SUPIR First Stage (Denoiser)¶

Documentation¶

Class name: SUPIR_first_stage
Category: SUPIR
Output node: False

The SUPIR_first_stage node is designed for the initial processing of images using the SUPIR model to address compression artifacts and other noise, often resulting in a slightly blurred image.
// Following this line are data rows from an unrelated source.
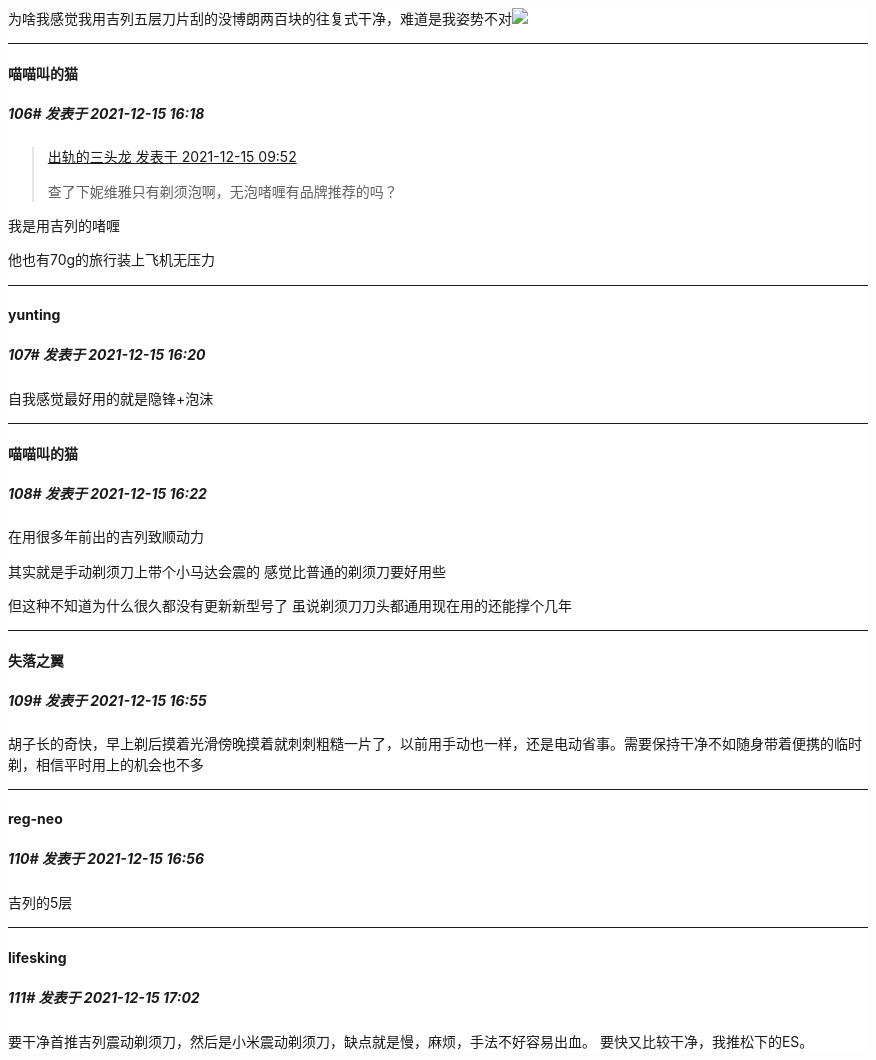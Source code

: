 为啥我感觉我用吉列五层刀片刮的没博朗两百块的往复式干净，难道是我姿势不对<img src="https://static.saraba1st.com/image/smiley/face2017/017.png" referrerpolicy="no-referrer">



*****

####  喵喵叫的猫  
##### 106#       发表于 2021-12-15 16:18

<blockquote><a href="httphttps://bbs.saraba1st.com/2b/forum.php?mod=redirect&amp;goto=findpost&amp;pid=53941663&amp;ptid=2041313" target="_blank">出轨的三头龙 发表于 2021-12-15 09:52</a>

查了下妮维雅只有剃须泡啊，无泡啫喱有品牌推荐的吗？</blockquote>
我是用吉列的啫喱

他也有70g的旅行装上飞机无压力

*****

####  yunting  
##### 107#       发表于 2021-12-15 16:20

自我感觉最好用的就是隐锋+泡沫

*****

####  喵喵叫的猫  
##### 108#       发表于 2021-12-15 16:22

在用很多年前出的吉列致顺动力

其实就是手动剃须刀上带个小马达会震的 感觉比普通的剃须刀要好用些

但这种不知道为什么很久都没有更新新型号了 虽说剃须刀刀头都通用现在用的还能撑个几年



*****

####  失落之翼  
##### 109#       发表于 2021-12-15 16:55

胡子长的奇快，早上剃后摸着光滑傍晚摸着就刺刺粗糙一片了，以前用手动也一样，还是电动省事。需要保持干净不如随身带着便携的临时剃，相信平时用上的机会也不多

*****

####  reg-neo  
##### 110#       发表于 2021-12-15 16:56

吉列的5层

*****

####  lifesking  
##### 111#       发表于 2021-12-15 17:02

要干净首推吉列震动剃须刀，然后是小米震动剃须刀，缺点就是慢，麻烦，手法不好容易出血。
要快又比较干净，我推松下的ES。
This step is crucial for preparing the image for further enhancement or manipulation by reducing noise and refining details.

Input types¶

Required¶

SUPIR_VAE
- Specifies the SUPIR VAE model used for encoding and decoding in the denoising process.
- Comfy dtype: SUPIRVAE
- Python dtype: object
image
- The input image to be processed, targeted for noise reduction and detail refinement.
- Comfy dtype: IMAGE
- Python dtype: object
use_tiled_vae
- Indicates whether to use a tiled approach for the VAE processing, affecting performance and outcome.
- Comfy dtype: BOOLEAN
- Python dtype: bool
encoder_tile_size
- The tile size for the encoder, influencing the granularity of processing.
- Comfy dtype: INT
- Python dtype: int
decoder_tile_size
- The tile size for the decoder, affecting the output image resolution and detail.
- Comfy dtype: INT
- Python dtype: int
encoder_dtype
- Defines the data type for the encoder, impacting processing precision and efficiency.
- Comfy dtype: COMBO[STRING]
- Python dtype: str

Output types¶

SUPIR_VAE
- Comfy dtype: SUPIRVAE
- Returns the processed SUPIR VAE model, ready for further stages of image generation.
- Python dtype: object
denoised_image
- Comfy dtype: IMAGE
- The output image after initial denoising, typically slightly blurred as part of the process.
- Python dtype: object
denoised_latents
- Comfy dtype: LATENT
- The latent representations of the denoised image, useful for further processing steps.
- Python dtype: object

Usage tips¶

Infra type: GPU
Common nodes: unknown

Source code¶

class SUPIR_first_stage:
    @classmethod
    def INPUT_TYPES(s):
        return {"required": {
            "SUPIR_VAE": ("SUPIRVAE",),
            "image": ("IMAGE",),
            "use_tiled_vae": ("BOOLEAN", {"default": True}),
            "encoder_tile_size": ("INT", {"default": 512, "min": 64, "max": 8192, "step": 64}),
            "decoder_tile_size": ("INT", {"default": 512, "min": 64, "max": 8192, "step": 64}),
            "encoder_dtype": (
                    [
                        'bf16',
                        'fp32',
                        'auto'
                    ], {
                        "default": 'auto'
                    }),
            }
        }

    RETURN_TYPES = ("SUPIRVAE", "IMAGE", "LATENT",)
    RETURN_NAMES = ("SUPIR_VAE", "denoised_image", "denoised_latents",)
    FUNCTION = "process"
    CATEGORY = "SUPIR"
    DESCRIPTION = """
SUPIR "first stage" processing.
Encodes and decodes the image using SUPIR's "denoise_encoder", purpose  
is to fix compression artifacts and such, ends up blurring the image often  
which is expected. Can be replaced with any other denoiser/blur or not used at all.
"""

    def process(self, SUPIR_VAE, image, encoder_dtype, use_tiled_vae, encoder_tile_size, decoder_tile_size):
        device = mm.get_torch_device()
        mm.unload_all_models()
        if encoder_dtype == 'auto':
            try:

                if mm.should_use_bf16():
                    print("Encoder using bf16")
                    vae_dtype = 'bf16'
                else:
                    print("Encoder using fp32")
                    vae_dtype = 'fp32'
            except:
                raise AttributeError("ComfyUI version too old, can't autodetect properly. Set your dtypes manually.")
        else:
            vae_dtype = encoder_dtype
            print(f"Encoder using {vae_dtype}")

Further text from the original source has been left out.